When we’re in pain, to whom can we stretch out a hand? Who’s still there to hold us in the split-second that precedes the fall? Who can anticipate it is at that moment we shall keel over? At that
moment we must run to help? And when you’re all alone, you can speak out loud and hope and wager someone out there’s going to hear. Humans close off their ears to suffering. God? God in his
absence. We’re alone, Professore, we’re alone.
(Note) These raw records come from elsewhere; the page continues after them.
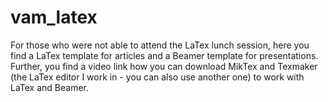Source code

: # vam_latex
For those who were not able to attend the LaTex lunch session, here you find a LaTex template for articles and a Beamer template for presentations. Further, you find a video link how you can download MikTex and Texmaker (the LaTex editor I work in - you can also use another one) to work with LaTex and Beamer. 
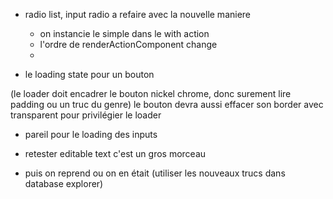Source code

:- radio list, input radio a refaire avec la nouvelle maniere

  - on instancie le simple dans le with action
  - l'ordre de renderActionComponent change
  -

- le loading state pour un bouton

(le loader doit encadrer le bouton nickel chrome, donc surement lire padding ou un truc du genre)
le bouton devra aussi effacer son border avec transparent pour privilégier le loader

- pareil pour le loading des inputs

- retester editable text c'est un gros morceau

- puis on reprend ou on en était (utiliser les nouveaux trucs dans database explorer)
The Sacrifice is done. At the end of transcendence, at the end of the possibility of better worlds? Why? What sacrifice? For the work! As a good writer said: the body becoming book, or becoming painting, it’s the same thing. Leaving the biological body for something different which is definitively non-biological. That’s what they can’t understand at all. A question of sensations. And our way of leaving biology is our particular style, if we’re good enough to have one. The will is a stain left on the page by our passing bodies. The poet’s honest food is tears. He senses the tug of something eternal linked to the music of another time. An image can conjure up this temporality. A good writer must live there. I am not what you see. My fingers write burnt by the third degree.
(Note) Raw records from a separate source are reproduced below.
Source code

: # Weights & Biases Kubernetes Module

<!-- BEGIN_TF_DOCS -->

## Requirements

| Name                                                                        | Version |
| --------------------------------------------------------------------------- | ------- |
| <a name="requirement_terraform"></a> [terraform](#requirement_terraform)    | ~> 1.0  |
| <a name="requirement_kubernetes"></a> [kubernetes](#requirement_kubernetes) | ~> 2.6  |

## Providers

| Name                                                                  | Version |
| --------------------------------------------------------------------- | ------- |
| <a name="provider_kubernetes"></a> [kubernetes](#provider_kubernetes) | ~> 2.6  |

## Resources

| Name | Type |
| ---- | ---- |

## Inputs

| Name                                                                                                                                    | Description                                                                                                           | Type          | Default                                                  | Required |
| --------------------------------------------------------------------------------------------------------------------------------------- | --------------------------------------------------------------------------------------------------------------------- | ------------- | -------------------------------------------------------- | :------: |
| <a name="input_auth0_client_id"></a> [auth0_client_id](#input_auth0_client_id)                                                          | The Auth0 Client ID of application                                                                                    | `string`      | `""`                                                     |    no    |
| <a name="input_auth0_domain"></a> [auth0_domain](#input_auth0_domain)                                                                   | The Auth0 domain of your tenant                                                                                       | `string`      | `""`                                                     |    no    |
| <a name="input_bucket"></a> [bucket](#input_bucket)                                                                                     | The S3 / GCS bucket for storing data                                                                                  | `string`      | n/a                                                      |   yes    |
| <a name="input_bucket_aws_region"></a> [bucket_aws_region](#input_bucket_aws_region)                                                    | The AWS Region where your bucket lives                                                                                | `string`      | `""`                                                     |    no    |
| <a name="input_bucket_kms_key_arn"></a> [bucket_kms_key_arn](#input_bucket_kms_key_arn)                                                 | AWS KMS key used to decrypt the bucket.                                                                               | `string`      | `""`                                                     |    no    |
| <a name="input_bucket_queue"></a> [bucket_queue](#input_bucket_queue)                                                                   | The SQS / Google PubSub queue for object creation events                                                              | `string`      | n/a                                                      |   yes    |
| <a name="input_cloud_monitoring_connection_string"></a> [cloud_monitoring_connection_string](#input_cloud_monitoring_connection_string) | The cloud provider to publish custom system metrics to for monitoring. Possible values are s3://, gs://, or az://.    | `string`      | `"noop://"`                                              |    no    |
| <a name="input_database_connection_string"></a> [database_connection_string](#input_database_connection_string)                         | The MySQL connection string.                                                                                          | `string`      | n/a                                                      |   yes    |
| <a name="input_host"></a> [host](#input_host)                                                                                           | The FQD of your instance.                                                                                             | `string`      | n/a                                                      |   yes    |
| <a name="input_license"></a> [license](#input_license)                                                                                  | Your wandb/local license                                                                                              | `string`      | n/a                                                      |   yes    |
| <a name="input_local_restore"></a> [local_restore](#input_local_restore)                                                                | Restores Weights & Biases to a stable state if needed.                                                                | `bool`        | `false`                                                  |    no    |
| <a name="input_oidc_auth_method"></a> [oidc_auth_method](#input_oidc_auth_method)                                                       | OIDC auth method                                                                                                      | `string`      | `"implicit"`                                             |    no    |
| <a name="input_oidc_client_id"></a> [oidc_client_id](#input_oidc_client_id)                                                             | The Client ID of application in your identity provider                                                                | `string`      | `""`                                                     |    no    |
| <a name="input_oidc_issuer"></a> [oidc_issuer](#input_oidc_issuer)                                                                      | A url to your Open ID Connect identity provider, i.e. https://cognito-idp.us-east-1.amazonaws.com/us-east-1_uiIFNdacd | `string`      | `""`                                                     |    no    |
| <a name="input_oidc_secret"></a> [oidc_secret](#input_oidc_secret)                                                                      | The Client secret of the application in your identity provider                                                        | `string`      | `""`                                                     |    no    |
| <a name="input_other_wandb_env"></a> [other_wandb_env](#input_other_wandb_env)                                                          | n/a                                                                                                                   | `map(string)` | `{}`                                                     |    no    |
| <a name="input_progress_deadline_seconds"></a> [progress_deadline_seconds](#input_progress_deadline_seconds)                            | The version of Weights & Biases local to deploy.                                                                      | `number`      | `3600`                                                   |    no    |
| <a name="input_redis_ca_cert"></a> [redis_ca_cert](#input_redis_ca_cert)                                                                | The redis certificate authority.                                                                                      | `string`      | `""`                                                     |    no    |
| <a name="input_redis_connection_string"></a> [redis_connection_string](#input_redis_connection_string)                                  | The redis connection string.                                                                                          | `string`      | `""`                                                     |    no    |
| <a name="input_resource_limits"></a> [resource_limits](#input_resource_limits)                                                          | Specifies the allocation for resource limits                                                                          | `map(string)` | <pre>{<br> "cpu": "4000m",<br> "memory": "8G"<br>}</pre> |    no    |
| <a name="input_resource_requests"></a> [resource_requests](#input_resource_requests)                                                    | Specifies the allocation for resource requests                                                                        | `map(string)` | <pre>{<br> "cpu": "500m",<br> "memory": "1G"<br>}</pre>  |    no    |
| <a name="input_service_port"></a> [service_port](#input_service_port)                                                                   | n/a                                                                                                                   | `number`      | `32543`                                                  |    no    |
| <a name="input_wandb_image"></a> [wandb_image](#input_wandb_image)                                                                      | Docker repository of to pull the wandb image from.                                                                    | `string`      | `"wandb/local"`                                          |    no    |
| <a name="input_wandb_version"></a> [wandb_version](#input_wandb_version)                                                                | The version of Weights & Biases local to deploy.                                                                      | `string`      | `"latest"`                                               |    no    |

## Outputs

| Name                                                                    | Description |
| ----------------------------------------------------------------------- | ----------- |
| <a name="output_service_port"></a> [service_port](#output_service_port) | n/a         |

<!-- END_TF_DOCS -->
Il Professore died this morning. Of all folk I know and knew, he was probably the one who most helped me down this way of words. He took the jump. His suffering too great, he decided it was time for death to take him. He killed himself. He decided to stop eating. He had just enough strength to pull his wheelchair to the window. The wind and all his words and all his ideas tumbling to the ground. My Professore’s eyes closed on this life with mine regurgitating their centuries of grief. You suffered the physical consequences of bad luck. And now my eyes are stinging in retreat. There is no point speaking to me. My grief cannot be heard. My eyes communicate with dark soils. I plunge my hands down and dig at the crust. I roll about and clutch my ankles. I lie on my back and cross my legs. I outstretch my arms and press the palms up. Just as they carry you away for good now. Just as they banish your handsome face forever, closed in a wooden box. As if your memory could find a box big enough.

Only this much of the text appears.